From Reasoning Traces to Reusable Modules: Reinforcement Learning for Compositional Generalization in Language Model Reasoning
Abstract
Reinforcement learning (RL) has emerged as a key mechanism for transforming LLMs into robust reasoners. While supervised fine-tuning (SFT) often limits models to the distribution of observed reasoning traces, RL post-training significantly improves performance on out-of-distribution (OOD) tasks that require unfamiliar recombinations of familiar steps. We argue that this improvement is driven by compositional generalization, which we formalize through a Hierarchical Latent Selection Model. In this framework, reasoning traces are generated by a cascade of discrete latent selection variables corresponding to reusable atomic modules, including both skills (local operations) and routing mechanisms (how intermediate information is selected, reused, and composed).
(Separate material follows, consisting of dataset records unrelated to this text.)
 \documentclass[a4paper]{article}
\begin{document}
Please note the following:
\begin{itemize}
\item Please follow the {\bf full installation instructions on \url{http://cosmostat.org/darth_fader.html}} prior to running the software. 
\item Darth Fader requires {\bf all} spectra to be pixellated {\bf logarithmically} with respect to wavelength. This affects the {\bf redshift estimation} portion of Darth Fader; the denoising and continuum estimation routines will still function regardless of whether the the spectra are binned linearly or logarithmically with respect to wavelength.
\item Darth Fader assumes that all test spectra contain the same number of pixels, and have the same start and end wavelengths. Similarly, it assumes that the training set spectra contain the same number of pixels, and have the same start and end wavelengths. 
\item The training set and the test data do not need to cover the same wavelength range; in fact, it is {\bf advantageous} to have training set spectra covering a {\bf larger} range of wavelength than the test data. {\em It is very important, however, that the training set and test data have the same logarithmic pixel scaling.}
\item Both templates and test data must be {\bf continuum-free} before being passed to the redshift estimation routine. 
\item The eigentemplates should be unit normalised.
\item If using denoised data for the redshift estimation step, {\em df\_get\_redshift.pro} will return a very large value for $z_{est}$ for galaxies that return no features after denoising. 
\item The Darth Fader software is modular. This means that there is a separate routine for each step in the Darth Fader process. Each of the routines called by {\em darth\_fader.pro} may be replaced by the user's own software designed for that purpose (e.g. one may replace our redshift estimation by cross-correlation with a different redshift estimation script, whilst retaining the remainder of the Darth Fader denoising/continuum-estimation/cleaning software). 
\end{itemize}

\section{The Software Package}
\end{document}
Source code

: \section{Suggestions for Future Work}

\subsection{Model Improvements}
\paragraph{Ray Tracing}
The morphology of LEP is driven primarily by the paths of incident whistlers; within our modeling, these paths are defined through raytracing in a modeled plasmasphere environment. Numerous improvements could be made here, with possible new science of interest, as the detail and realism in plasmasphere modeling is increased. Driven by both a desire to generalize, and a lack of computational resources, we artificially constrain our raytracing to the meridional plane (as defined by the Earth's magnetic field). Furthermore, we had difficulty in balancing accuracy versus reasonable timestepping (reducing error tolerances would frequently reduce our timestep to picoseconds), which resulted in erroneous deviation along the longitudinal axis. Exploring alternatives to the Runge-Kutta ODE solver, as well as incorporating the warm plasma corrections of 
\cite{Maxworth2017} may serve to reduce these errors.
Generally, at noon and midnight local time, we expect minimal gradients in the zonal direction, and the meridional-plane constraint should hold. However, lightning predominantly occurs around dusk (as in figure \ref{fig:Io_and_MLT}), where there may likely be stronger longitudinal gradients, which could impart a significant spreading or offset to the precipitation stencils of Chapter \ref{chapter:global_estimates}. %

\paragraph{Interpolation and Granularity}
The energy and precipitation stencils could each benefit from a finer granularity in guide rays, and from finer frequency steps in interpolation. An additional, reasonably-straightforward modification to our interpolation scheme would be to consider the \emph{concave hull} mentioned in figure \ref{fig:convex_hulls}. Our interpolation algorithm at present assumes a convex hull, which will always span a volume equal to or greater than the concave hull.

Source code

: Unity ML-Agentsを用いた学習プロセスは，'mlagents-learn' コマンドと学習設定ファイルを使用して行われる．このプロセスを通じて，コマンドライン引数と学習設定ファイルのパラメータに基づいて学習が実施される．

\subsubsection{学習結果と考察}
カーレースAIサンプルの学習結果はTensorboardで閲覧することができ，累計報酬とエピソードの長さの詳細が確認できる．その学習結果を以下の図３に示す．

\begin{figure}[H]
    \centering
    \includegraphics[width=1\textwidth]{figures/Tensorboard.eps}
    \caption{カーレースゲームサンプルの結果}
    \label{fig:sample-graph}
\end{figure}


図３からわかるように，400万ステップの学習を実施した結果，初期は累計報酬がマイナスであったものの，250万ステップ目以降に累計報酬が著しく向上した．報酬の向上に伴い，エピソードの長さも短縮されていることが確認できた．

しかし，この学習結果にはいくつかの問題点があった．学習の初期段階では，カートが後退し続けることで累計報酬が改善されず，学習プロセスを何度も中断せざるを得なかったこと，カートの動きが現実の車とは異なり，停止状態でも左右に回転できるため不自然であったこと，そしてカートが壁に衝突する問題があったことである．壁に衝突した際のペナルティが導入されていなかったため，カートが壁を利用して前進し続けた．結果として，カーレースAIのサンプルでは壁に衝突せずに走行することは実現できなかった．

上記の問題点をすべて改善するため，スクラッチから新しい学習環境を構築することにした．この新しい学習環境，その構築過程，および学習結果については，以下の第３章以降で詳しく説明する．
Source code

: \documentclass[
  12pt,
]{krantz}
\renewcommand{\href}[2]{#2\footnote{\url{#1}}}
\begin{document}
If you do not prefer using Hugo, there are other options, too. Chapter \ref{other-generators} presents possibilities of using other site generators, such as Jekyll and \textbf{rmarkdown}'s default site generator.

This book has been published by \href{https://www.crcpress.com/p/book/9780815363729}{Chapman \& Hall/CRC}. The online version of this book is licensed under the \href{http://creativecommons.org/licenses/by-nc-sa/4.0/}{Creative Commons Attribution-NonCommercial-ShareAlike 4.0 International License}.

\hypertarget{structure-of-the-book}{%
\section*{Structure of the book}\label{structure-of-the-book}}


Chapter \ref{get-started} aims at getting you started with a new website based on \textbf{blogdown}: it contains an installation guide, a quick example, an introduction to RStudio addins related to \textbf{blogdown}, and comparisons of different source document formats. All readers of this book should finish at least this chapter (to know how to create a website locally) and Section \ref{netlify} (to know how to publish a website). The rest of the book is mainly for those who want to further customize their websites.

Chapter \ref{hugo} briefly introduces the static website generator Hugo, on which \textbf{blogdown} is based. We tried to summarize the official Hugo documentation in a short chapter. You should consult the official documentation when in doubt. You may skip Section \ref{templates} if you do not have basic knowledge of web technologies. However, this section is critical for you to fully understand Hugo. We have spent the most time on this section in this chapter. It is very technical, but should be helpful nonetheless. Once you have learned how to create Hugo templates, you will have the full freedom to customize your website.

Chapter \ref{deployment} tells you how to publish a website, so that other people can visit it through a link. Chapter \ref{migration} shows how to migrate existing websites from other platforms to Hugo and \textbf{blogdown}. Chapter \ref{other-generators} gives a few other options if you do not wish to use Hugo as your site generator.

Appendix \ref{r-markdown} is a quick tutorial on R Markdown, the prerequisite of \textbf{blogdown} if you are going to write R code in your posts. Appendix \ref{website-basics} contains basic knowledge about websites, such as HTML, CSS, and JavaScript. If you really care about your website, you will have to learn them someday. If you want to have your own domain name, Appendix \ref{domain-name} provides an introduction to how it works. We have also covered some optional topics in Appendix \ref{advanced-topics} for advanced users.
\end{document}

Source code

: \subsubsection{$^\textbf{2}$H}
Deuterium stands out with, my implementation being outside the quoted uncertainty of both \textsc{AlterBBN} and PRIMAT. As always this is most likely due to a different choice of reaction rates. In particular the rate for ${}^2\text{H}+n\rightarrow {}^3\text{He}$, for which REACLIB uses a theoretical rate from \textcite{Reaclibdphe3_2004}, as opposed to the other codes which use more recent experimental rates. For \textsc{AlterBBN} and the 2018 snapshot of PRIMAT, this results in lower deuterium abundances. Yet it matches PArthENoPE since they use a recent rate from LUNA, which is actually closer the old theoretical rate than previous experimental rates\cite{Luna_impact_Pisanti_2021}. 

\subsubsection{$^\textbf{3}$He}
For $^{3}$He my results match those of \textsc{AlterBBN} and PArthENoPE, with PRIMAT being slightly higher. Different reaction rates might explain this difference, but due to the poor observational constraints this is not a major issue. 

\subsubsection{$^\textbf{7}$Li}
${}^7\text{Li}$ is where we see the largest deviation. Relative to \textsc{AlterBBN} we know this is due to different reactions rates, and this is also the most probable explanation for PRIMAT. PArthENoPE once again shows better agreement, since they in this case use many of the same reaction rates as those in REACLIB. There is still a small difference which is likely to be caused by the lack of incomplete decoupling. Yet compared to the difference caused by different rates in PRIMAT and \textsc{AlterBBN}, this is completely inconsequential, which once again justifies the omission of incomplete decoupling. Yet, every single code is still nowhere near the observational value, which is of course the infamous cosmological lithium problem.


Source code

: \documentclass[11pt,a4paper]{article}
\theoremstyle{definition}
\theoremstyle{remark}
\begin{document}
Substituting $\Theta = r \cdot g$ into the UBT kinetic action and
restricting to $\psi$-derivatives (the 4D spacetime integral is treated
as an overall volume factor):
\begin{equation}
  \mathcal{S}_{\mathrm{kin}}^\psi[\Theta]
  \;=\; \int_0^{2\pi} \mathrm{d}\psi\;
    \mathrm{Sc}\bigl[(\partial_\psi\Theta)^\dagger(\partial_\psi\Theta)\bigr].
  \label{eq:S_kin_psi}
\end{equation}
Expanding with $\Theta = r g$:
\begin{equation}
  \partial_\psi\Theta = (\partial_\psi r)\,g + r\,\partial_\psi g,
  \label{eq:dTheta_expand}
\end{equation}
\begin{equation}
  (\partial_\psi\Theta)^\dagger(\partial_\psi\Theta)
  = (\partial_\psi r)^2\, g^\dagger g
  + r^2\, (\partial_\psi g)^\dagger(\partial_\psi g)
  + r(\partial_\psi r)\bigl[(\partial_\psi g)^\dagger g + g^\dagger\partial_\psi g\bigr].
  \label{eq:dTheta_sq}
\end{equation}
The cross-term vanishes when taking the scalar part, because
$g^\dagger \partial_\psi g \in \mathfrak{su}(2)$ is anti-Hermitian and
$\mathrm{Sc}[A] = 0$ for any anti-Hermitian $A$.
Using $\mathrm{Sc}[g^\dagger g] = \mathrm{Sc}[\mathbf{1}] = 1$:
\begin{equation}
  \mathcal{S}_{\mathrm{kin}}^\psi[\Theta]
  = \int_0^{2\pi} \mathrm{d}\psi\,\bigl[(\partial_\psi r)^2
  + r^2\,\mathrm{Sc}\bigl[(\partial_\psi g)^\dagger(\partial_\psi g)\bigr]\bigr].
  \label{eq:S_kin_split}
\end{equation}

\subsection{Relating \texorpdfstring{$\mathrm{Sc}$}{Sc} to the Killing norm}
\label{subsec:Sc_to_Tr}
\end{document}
We theoretically show that RL’s exploratory nature provides sufficient coverage to identify latent structure and enable compositional generalization. We design controlled experiments to validate this theory. Our results demonstrate that RL can extract atomic modules from compound traces and recombine them to solve new configurations. Moreover, we find that training on compound traces can yield stronger generalization than training on isolated atomic modules. Finally, we investigate relations between SFT and RL and identify an effective protocol in which SFT ensures coverage of all atomic modules, while RL focuses on novel compositions beyond the SFT support to encourage exploration.